Мы подходим теперь к еще одной — и наиболее интересной для нас — стороне дела. Аввакум глубоко «личностей» в своем отношении к богу, который есть для него воплощение всеобщности, мира, и в своей связи с народным движением, и в своем противостоянии неправым властям. Но есть еще обширная и многогранная сфера, где личность Аввакума проявляется наиболее сильно и полно, — сфера частной жизни, непосредственно личных отношений с людьми и вещами. Это сразу поражает в «Житии». Божий подвижник и народный вождь повествует о своей жизни, — и вдруг оказывается, что основным объектом изображения предстает повседневное личное бытие во всех его мелочах, частностях, оттенках.

Опять-таки неправильно было бы истолковывать это как некое прямое противоречие, как отступление Аввакума от заданной цели. Аввакум действительно повествует о своем подвижничестве: «Сказываю вам деемая мною, непотребным рабом божимм, о святом дусе со отцем и сыном». И тот факт, что «Житие» изображает не столько возвышенные деяния во имя святого духа, сколько «непотребную» человеческую «волокиту» — скитания, тяготы, семейные дела, личные взаимоотношения с людьми и сомнения Аввакума, — с необходимостью вытекает из конкретно-исторического своеобразия его судьбы на избранной дороге подвижника. Это своеобразие состоит в следующем.

Аввакум опирается на бога и обращается от его имени к народу, к народному движению. Это как бы две лежащие вне его реальности, которые определяют его жизнь. Однако приглядимся к ним внимательнее. Пока Аввакум находился в лоне официальной церкви, она и была предметным воплощением бога; Аввакум действовал по ее воле, не рассуждая и не сомневаясь, и сами его действия были как бы безличным проявлением общецерковной деятельности. Но с момента раскола, когда церковь, по его млению, была «ограблена» и «разорена», а сам Аввакум сослан в сибирские просторы, бог становится для него только реальностью его воображения, только идеей, не имеющей предметного бытия и не дающей прямых «указаний». Поэтому Аввакум мыслит и действует сам, в одиночку или по совету с близкими людьми.

Такова великолепная сцена во время возвращения на Русь из ссылки: «Таже в русские грады приплыл и уразумел о церкви... Опечаляся, сидя, рассуждаю: что сотворю? проповедаю ли слово божие или скроюся где? Понеже жена и дети связали меня. И виде меня печальна, протопопица моя «приступи ко мне со опрятством и рече ми: «что, господине, опечалился еси?» Аз же ей подробну известих: «жена, что сотворю? зима еретическая на дворе; говорить ли мне или молчать? — связали вы меня!» Она же мне говорит: «господи помилуй! что ты, Петрович, говоришь? ..Аз тя и с детьми благословляю: дерзай проповедати слово божие по-прежнему, а о нас не тужи... Поди, поди в церковь, Петрович, — -обличай блудню еретическую!» Я-су ей за то челом и, отрясше от себя печальную слепоту, начах по-прежнему слово божие проповедати и учити по градам и везде, еще же и ересь никониянскую со дерзновением обличал».

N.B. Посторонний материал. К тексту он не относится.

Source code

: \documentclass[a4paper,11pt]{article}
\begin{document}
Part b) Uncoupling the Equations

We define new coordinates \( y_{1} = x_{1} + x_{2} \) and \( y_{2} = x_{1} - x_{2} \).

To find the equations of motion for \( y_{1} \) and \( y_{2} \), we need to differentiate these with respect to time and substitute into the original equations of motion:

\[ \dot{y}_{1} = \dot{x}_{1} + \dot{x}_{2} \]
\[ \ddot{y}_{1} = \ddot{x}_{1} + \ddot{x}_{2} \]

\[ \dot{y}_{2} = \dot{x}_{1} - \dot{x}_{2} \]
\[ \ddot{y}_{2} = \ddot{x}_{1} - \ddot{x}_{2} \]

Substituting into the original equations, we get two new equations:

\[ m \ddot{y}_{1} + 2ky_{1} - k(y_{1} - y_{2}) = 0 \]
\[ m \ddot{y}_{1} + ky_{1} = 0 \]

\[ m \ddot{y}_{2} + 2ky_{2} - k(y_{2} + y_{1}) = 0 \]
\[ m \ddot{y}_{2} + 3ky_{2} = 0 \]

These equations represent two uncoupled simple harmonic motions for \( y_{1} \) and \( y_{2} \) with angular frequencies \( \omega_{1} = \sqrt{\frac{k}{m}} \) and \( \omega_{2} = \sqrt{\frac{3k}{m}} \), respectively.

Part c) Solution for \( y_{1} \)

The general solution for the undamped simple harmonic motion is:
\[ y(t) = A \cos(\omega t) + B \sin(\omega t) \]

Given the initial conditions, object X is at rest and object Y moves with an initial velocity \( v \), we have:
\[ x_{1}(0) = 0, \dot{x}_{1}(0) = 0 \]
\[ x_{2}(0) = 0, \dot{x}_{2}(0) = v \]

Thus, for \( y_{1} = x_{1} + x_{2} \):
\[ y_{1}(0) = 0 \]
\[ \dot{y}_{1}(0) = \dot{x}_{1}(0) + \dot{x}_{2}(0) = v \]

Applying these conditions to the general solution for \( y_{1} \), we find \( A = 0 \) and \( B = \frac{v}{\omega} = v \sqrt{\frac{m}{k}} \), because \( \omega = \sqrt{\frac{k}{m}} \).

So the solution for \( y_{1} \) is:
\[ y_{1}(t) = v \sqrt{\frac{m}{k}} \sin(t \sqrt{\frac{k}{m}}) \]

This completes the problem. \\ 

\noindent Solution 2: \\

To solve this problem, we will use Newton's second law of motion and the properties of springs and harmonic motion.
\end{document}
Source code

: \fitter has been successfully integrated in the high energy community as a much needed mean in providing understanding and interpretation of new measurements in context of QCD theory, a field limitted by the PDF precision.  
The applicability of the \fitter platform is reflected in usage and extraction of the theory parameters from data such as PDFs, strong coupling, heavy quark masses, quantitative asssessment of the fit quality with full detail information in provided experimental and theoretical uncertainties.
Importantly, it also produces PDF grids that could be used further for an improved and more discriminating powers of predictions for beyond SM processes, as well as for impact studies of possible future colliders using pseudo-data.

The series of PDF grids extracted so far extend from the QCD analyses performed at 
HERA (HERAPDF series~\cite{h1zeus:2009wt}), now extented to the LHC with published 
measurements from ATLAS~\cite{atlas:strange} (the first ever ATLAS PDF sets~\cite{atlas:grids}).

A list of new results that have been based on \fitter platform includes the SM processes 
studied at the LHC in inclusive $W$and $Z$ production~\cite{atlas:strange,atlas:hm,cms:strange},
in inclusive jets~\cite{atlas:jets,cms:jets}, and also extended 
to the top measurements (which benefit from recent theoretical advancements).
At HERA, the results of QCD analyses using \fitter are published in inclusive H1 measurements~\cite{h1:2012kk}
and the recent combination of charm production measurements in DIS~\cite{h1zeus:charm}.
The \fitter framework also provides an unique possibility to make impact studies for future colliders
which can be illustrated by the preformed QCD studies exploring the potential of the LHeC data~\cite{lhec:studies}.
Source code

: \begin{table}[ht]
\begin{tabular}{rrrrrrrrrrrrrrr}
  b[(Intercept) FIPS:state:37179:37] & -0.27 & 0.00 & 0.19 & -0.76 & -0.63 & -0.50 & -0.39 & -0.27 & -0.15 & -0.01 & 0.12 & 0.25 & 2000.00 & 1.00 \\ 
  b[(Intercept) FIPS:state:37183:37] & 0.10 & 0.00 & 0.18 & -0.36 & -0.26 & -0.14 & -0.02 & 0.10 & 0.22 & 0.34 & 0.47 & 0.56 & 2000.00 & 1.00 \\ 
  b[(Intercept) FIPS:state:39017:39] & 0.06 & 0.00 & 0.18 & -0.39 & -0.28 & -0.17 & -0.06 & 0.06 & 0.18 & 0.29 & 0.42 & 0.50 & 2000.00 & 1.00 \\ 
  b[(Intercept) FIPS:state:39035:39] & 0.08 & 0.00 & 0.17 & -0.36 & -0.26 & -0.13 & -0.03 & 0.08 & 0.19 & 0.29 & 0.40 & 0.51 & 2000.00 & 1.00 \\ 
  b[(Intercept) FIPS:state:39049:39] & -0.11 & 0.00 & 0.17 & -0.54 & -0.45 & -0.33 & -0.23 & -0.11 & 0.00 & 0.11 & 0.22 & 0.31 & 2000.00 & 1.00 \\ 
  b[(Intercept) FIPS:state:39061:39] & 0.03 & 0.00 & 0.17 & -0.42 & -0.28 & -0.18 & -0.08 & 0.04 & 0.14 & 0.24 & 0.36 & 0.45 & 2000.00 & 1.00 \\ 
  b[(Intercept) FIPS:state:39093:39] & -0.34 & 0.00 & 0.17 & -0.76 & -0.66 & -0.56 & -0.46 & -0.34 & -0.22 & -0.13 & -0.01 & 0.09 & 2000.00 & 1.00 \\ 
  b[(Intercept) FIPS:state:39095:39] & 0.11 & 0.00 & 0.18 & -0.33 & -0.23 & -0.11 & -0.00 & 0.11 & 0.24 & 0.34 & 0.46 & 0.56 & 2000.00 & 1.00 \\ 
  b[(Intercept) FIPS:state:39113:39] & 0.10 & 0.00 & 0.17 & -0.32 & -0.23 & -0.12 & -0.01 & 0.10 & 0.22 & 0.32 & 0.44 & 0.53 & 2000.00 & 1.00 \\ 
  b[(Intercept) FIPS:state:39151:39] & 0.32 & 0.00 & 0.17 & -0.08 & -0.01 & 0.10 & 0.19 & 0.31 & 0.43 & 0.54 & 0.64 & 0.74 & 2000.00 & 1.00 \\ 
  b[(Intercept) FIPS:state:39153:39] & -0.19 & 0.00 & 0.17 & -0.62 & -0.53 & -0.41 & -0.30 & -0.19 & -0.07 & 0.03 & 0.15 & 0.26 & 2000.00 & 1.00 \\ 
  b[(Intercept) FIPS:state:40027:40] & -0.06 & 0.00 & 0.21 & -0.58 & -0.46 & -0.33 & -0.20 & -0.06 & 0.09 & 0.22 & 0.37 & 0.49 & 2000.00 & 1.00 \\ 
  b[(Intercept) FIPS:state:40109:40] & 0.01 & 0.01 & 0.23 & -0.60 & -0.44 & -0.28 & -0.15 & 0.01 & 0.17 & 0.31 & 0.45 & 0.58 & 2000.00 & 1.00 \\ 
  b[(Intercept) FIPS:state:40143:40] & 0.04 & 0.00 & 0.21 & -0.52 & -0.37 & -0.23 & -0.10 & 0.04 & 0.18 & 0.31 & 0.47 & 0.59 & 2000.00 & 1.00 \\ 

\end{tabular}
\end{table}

Судьбу Аввакума определяет и другая реальность — народное движение, к которому он обращается. Однако и здесь положение оказывается глубоко своеобразным. Аввакум в течение почти всей жизни практически оторван от масс, и, с другой стороны, само движение слишком разрозненно и «духовно», чтобы стать в полном смысле слова реальностью. Аввакум не имеет ощутимой, предметной связи с этим движением: он действительно связан лишь с несколькими самыми близкими людьми своей веры [1]. Как и бог, реальность народного движения невидима, и, обращаясь к нему, Аввакум сразу впадает в нехарактерную для него абстрактную проповедь, — например, в послании «Совет святым отцем преподобным» (1676): «Никонияня изгнаша святых божиих от градов и сел и весей. Они же, вселишася в горах, со ученики витают. О отцы святии, подобии бысте тверди небесией, на ней же сияет видимое солнце!» и т. д.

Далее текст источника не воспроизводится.